O marzeniu Ani Przybylskiej o czwórce dzieci powiedziała mama zmarłej aktorki, Krystyna Przybylska. Kobieta zdradziła, że gdy córka poznała Bieniuka, uznała, że będzie świetnym ojcem i zaplanowała mieć z nim czwórkę dzieci. To nie wszystko! Według słów jej mamy, Ania latami trzymała ubrania i zabawki po starszych dzieciach, by możliwe kolejne pociechy miały już wszystko zapewnione.
"Skoro przed laty zaplanowała, że będzie miała czwórkę dzieci, nigdy nie pozwala wyrzucać ani rozdawać ubranek, gdy jej Oliwka i Szymon z nich wyrastają. Owszem, chętnie pożycza je rodzinie, przyjaciółkom, ale zawsze muszą wracać" – zdradziła mama Przybylskiej. – "W gdyńskim domu ma na nie nawet specjalną komodę. Bluzeczki, T-shirty, dresiki. Absolutnie wszystko ma tam leżeć i "nabierać mocy". Kto wie, przecież jest dopiero trójka".
Chęć posiadania licznego potomstwa zrodziła się w aktorce dlatego, że sama miała tylko jedną siostrę. Niestety nie było to takie proste. Ania dwukrotnie poroniła.

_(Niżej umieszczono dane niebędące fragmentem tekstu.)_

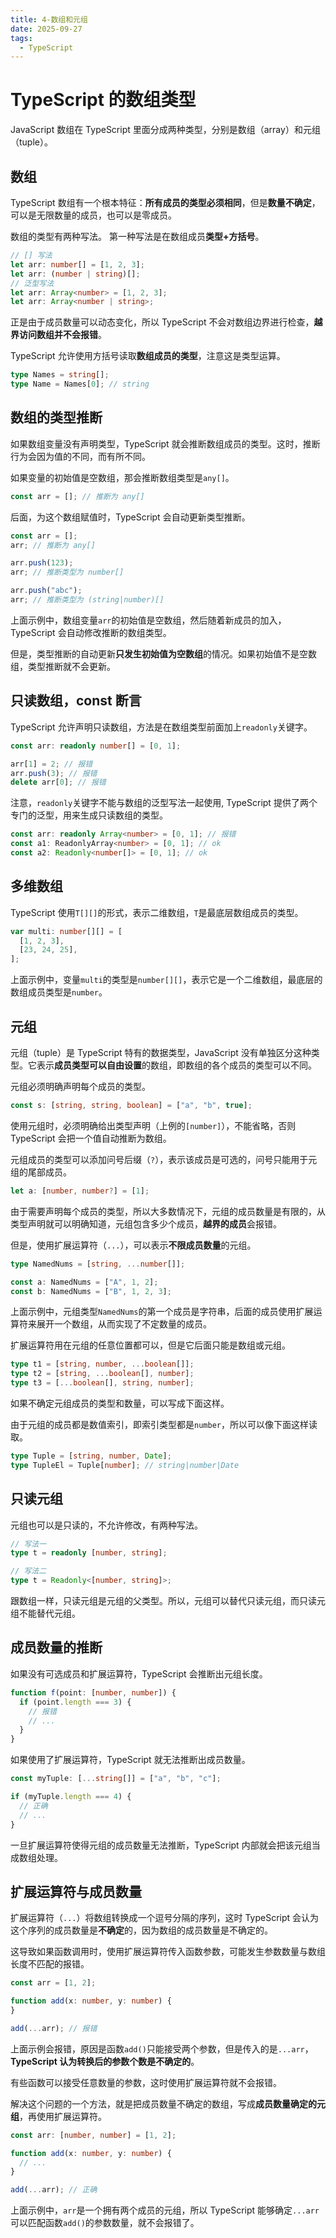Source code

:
 ```yaml
---
title: 4-数组和元组
date: 2025-09-27
tags:
  - TypeScript
---
```

# TypeScript 的数组类型

JavaScript 数组在 TypeScript 里面分成两种类型，分别是数组（array）和元组（tuple）。

## 数组

TypeScript 数组有一个根本特征：**所有成员的类型必须相同**，但是**数量不确定**，可以是无限数量的成员，也可以是零成员。

数组的类型有两种写法。
第一种写法是在数组成员**类型+方括号**。

```ts
// [] 写法
let arr: number[] = [1, 2, 3];
let arr: (number | string)[];
// 泛型写法
let arr: Array<number> = [1, 2, 3];
let arr: Array<number | string>;
```

正是由于成员数量可以动态变化，所以 TypeScript 不会对数组边界进行检查，**越界访问数组并不会报错**。

TypeScript 允许使用方括号读取**数组成员的类型**，注意这是类型运算。

```ts
type Names = string[];
type Name = Names[0]; // string
```

## 数组的类型推断

如果数组变量没有声明类型，TypeScript 就会推断数组成员的类型。这时，推断行为会因为值的不同，而有所不同。

如果变量的初始值是空数组，那会推断数组类型是`any[]`。

```ts
const arr = []; // 推断为 any[]
```

后面，为这个数组赋值时，TypeScript 会自动更新类型推断。

```ts
const arr = [];
arr; // 推断为 any[]

arr.push(123);
arr; // 推断类型为 number[]

arr.push("abc");
arr; // 推断类型为 (string|number)[]
```

上面示例中，数组变量`arr`的初始值是空数组，然后随着新成员的加入，TypeScript 会自动修改推断的数组类型。

但是，类型推断的自动更新**只发生初始值为空数组**的情况。如果初始值不是空数组，类型推断就不会更新。

## 只读数组，const 断言

TypeScript 允许声明只读数组，方法是在数组类型前面加上`readonly`关键字。

```ts
const arr: readonly number[] = [0, 1];

arr[1] = 2; // 报错
arr.push(3); // 报错
delete arr[0]; // 报错
```

注意，`readonly`关键字不能与数组的泛型写法一起使用, TypeScript 提供了两个专门的泛型，用来生成只读数组的类型。

```ts
const arr: readonly Array<number> = [0, 1]; // 报错
const a1: ReadonlyArray<number> = [0, 1]; // ok
const a2: Readonly<number[]> = [0, 1]; // ok
```

## 多维数组

TypeScript 使用`T[][]`的形式，表示二维数组，`T`是最底层数组成员的类型。

```ts
var multi: number[][] = [
  [1, 2, 3],
  [23, 24, 25],
];
```

上面示例中，变量`multi`的类型是`number[][]`，表示它是一个二维数组，最底层的数组成员类型是`number`。

## 元组

元组（tuple）是 TypeScript 特有的数据类型，JavaScript 没有单独区分这种类型。它表示**成员类型可以自由设置**的数组，即数组的各个成员的类型可以不同。

元组必须明确声明每个成员的类型。

```ts
const s: [string, string, boolean] = ["a", "b", true];
```

使用元组时，必须明确给出类型声明（上例的`[number]`），不能省略，否则 TypeScript 会把一个值自动推断为数组。

元组成员的类型可以添加问号后缀（`?`），表示该成员是可选的，问号只能用于元组的尾部成员。

```ts
let a: [number, number?] = [1];
```

由于需要声明每个成员的类型，所以大多数情况下，元组的成员数量是有限的，从类型声明就可以明确知道，元组包含多少个成员，**越界的成员**会报错。

但是，使用扩展运算符（`...`），可以表示**不限成员数量**的元组。

```ts
type NamedNums = [string, ...number[]];

const a: NamedNums = ["A", 1, 2];
const b: NamedNums = ["B", 1, 2, 3];
```

上面示例中，元组类型`NamedNums`的第一个成员是字符串，后面的成员使用扩展运算符来展开一个数组，从而实现了不定数量的成员。

扩展运算符用在元组的任意位置都可以，但是它后面只能是数组或元组。

```ts
type t1 = [string, number, ...boolean[]];
type t2 = [string, ...boolean[], number];
type t3 = [...boolean[], string, number];
```

如果不确定元组成员的类型和数量，可以写成下面这样。

由于元组的成员都是数值索引，即索引类型都是`number`，所以可以像下面这样读取。

```ts
type Tuple = [string, number, Date];
type TupleEl = Tuple[number]; // string|number|Date
```

## 只读元组

元组也可以是只读的，不允许修改，有两种写法。

```ts
// 写法一
type t = readonly [number, string];

// 写法二
type t = Readonly<[number, string]>;
```

跟数组一样，只读元组是元组的父类型。所以，元组可以替代只读元组，而只读元组不能替代元组。

## 成员数量的推断

如果没有可选成员和扩展运算符，TypeScript 会推断出元组长度。

```ts
function f(point: [number, number]) {
  if (point.length === 3) {
    // 报错
    // ...
  }
}
```

如果使用了扩展运算符，TypeScript 就无法推断出成员数量。

```ts
const myTuple: [...string[]] = ["a", "b", "c"];

if (myTuple.length === 4) {
  // 正确
  // ...
}
```

一旦扩展运算符使得元组的成员数量无法推断，TypeScript 内部就会把该元组当成数组处理。

## 扩展运算符与成员数量

扩展运算符（`...`）将数组转换成一个逗号分隔的序列，这时 TypeScript 会认为这个序列的成员数量是**不确定**的，因为数组的成员数量是不确定的。

这导致如果函数调用时，使用扩展运算符传入函数参数，可能发生参数数量与数组长度不匹配的报错。

```ts
const arr = [1, 2];

function add(x: number, y: number) {
}

add(...arr); // 报错
```

上面示例会报错，原因是函数`add()`只能接受两个参数，但是传入的是`...arr`，**TypeScript 认为转换后的参数个数是不确定的**。

有些函数可以接受任意数量的参数，这时使用扩展运算符就不会报错。

解决这个问题的一个方法，就是把成员数量不确定的数组，写成**成员数量确定的元组**，再使用扩展运算符。

```ts
const arr: [number, number] = [1, 2];

function add(x: number, y: number) {
  // ...
}

add(...arr); // 正确
```

上面示例中，`arr`是一个拥有两个成员的元组，所以 TypeScript 能够确定`...arr`可以匹配函数`add()`的参数数量，就不会报错了。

Grzegorz Kubicki i Maciej Drzewicki zdradzili w biografii zmarłej aktorki, że Ania nie bała się zrezygnować z pracy na okres ciąży. Według nich, Przybylskiej bardzo zależało na utrzymaniu ciąż. "Staje się to zasadą, o której wszyscy wiedzą: Przybylska nie pracuje w ciąży, nie ma sensu dzwonić" – można przeczytać w książce.